• **Exercise aim**
Print the data that follows without changing a single word.

• **Material for this exercise**
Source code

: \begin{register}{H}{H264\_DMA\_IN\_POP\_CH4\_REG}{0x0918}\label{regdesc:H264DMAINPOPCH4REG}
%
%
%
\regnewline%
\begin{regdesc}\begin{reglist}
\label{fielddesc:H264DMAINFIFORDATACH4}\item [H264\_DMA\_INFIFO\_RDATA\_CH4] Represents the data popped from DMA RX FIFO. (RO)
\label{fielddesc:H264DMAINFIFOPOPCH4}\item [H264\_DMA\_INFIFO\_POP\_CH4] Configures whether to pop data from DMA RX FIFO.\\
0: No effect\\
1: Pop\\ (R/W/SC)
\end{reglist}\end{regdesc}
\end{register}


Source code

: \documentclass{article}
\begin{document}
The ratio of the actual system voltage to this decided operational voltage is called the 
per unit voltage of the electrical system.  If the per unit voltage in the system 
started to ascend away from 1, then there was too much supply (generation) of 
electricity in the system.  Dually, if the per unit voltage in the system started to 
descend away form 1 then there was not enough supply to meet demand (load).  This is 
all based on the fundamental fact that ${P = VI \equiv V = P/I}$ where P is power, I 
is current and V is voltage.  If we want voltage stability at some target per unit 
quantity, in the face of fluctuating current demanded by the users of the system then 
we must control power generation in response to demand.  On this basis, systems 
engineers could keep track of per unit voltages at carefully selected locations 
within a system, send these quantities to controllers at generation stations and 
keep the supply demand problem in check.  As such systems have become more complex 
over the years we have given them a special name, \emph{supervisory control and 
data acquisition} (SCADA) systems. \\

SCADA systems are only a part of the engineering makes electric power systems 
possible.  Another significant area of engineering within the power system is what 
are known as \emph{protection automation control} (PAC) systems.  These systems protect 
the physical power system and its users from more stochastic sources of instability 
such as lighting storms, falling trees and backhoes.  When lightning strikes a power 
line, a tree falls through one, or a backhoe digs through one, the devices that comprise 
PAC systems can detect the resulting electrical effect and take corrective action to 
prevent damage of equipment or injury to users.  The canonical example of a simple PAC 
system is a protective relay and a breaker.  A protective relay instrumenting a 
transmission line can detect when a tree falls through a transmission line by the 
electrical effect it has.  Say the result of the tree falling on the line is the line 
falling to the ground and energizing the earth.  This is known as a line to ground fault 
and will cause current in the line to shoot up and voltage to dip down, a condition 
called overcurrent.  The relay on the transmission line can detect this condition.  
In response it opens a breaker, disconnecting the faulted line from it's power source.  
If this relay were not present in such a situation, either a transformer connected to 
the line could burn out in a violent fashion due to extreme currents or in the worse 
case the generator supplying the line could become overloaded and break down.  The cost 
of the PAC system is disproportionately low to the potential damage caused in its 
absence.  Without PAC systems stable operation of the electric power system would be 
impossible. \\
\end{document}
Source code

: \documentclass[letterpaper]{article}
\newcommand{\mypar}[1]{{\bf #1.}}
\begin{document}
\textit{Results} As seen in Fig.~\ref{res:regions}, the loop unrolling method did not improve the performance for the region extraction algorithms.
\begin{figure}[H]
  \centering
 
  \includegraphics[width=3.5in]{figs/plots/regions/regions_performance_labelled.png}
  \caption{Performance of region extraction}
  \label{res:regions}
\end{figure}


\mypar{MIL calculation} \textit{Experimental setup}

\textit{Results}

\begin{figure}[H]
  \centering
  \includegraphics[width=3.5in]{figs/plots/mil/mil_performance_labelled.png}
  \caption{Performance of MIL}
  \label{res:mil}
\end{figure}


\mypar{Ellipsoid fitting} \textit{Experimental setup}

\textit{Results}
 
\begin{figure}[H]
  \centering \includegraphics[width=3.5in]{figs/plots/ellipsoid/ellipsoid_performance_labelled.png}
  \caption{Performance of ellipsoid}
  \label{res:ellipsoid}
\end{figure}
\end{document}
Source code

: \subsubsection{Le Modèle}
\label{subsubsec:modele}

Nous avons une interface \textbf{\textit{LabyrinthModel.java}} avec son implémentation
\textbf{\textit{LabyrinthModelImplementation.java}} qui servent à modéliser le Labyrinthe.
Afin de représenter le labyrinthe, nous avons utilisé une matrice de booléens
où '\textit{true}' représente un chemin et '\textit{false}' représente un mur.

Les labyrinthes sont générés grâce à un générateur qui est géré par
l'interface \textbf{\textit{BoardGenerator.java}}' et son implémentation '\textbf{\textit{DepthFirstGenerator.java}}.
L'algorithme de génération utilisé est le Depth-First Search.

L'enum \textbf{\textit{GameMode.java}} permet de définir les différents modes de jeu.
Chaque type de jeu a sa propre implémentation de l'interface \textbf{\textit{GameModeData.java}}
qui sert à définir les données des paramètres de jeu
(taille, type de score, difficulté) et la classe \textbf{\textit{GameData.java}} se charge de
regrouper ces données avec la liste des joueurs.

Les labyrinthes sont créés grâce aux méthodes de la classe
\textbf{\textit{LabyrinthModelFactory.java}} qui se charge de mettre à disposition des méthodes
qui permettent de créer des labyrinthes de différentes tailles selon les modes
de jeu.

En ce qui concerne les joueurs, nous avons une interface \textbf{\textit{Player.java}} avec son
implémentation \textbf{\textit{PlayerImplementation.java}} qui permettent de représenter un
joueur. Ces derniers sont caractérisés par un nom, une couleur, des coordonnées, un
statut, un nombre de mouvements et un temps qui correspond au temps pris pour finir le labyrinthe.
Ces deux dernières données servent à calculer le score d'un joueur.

• **Answer section**
Source code

: \begin{register}{H}{H264\_DMA\_IN\_POP\_CH4\_REG}{0x0918}\label{regdesc:H264DMAINPOPCH4REG}
%
%
%
\regnewline%
\begin{regdesc}\begin{reglist}
\label{fielddesc:H264DMAINFIFORDATACH4}\item [H264\_DMA\_INFIFO\_RDATA\_CH4] Represents the data popped from DMA RX FIFO. (RO)
\label{fielddesc:H264DMAINFIFOPOPCH4}\item [H264\_DMA\_INFIFO\_POP\_CH4] Configures whether to pop data from DMA RX FIFO.\\
0: No effect\\
1: Pop\\ (R/W/SC)
\end{reglist}\end{regdesc}
\end{register}


Source code

: \documentclass{article}
\begin{document}
The ratio of the actual system voltage to this decided operational voltage is called the 
per unit voltage of the electrical system.  If the per unit voltage in the system 
started to ascend away from 1, then there was too much supply (generation) of 
electricity in the system.  Dually, if the per unit voltage in the system started to 
descend away form 1 then there was not enough supply to meet demand (load).  This is 
all based on the fundamental fact that ${P = VI \equiv V = P/I}$ where P is power, I 
is current and V is voltage.  If we want voltage stability at some target per unit 
quantity, in the face of fluctuating current demanded by the users of the system then 
we must control power generation in response to demand.  On this basis, systems 
engineers could keep track of per unit voltages at carefully selected locations 
within a system, send these quantities to controllers at generation stations and 
keep the supply demand problem in check.  As such systems have become more complex 
over the years we have given them a special name, \emph{supervisory control and 
data acquisition} (SCADA) systems. \\

SCADA systems are only a part of the engineering makes electric power systems 
possible.  Another significant area of engineering within the power system is what 
are known as \emph{protection automation control} (PAC) systems.  These systems protect 
the physical power system and its users from more stochastic sources of instability 
such as lighting storms, falling trees and backhoes.  When lightning strikes a power 
line, a tree falls through one, or a backhoe digs through one, the devices that comprise 
PAC systems can detect the resulting electrical effect and take corrective action to 
prevent damage of equipment or injury to users.  The canonical example of a simple PAC 
system is a protective relay and a breaker.  A protective relay instrumenting a 
transmission line can detect when a tree falls through a transmission line by the 
electrical effect it has.  Say the result of the tree falling on the line is the line 
falling to the ground and energizing the earth.  This is known as a line to ground fault 
and will cause current in the line to shoot up and voltage to dip down, a condition 
called overcurrent.  The relay on the transmission line can detect this condition.  
In response it opens a breaker, disconnecting the faulted line from it's power source.  
If this relay were not present in such a situation, either a transformer connected to 
the line could burn out in a violent fashion due to extreme currents or in the worse 
case the generator supplying the line could become overloaded and break down.  The cost 
of the PAC system is disproportionately low to the potential damage caused in its 
absence.  Without PAC systems stable operation of the electric power system would be 
impossible. \\
\end{document}
Source code

: \documentclass[letterpaper]{article}
\newcommand{\mypar}[1]{{\bf #1.}}
\begin{document}
\textit{Results} As seen in Fig.~\ref{res:regions}, the loop unrolling method did not improve the performance for the region extraction algorithms.
\begin{figure}[H]
  \centering
 
  \includegraphics[width=3.5in]{figs/plots/regions/regions_performance_labelled.png}
  \caption{Performance of region extraction}
  \label{res:regions}
\end{figure}


\mypar{MIL calculation} \textit{Experimental setup}

\textit{Results}

\begin{figure}[H]
  \centering
  \includegraphics[width=3.5in]{figs/plots/mil/mil_performance_labelled.png}
  \caption{Performance of MIL}
  \label{res:mil}
\end{figure}


\mypar{Ellipsoid fitting} \textit{Experimental setup}

\textit{Results}
 
\begin{figure}[H]
  \centering \includegraphics[width=3.5in]{figs/plots/ellipsoid/ellipsoid_performance_labelled.png}
  \caption{Performance of ellipsoid}
  \label{res:ellipsoid}
\end{figure}
\end{document}
Source code

: \subsubsection{Le Modèle}
\label{subsubsec:modele}

Nous avons une interface \textbf{\textit{LabyrinthModel.java}} avec son implémentation
\textbf{\textit{LabyrinthModelImplementation.java}} qui servent à modéliser le Labyrinthe.
Afin de représenter le labyrinthe, nous avons utilisé une matrice de booléens
où '\textit{true}' représente un chemin et '\textit{false}' représente un mur.

Les labyrinthes sont générés grâce à un générateur qui est géré par
l'interface \textbf{\textit{BoardGenerator.java}}' et son implémentation '\textbf{\textit{DepthFirstGenerator.java}}.
L'algorithme de génération utilisé est le Depth-First Search.

L'enum \textbf{\textit{GameMode.java}} permet de définir les différents modes de jeu.
Chaque type de jeu a sa propre implémentation de l'interface \textbf{\textit{GameModeData.java}}
qui sert à définir les données des paramètres de jeu
(taille, type de score, difficulté) et la classe \textbf{\textit{GameData.java}} se charge de
regrouper ces données avec la liste des joueurs.

Les labyrinthes sont créés grâce aux méthodes de la classe
\textbf{\textit{LabyrinthModelFactory.java}} qui se charge de mettre à disposition des méthodes
qui permettent de créer des labyrinthes de différentes tailles selon les modes
de jeu.

En ce qui concerne les joueurs, nous avons une interface \textbf{\textit{Player.java}} avec son
implémentation \textbf{\textit{PlayerImplementation.java}} qui permettent de représenter un
joueur. Ces derniers sont caractérisés par un nom, une couleur, des coordonnées, un
statut, un nombre de mouvements et un temps qui correspond au temps pris pour finir le labyrinthe.
Ces deux dernières données servent à calculer le score d'un joueur.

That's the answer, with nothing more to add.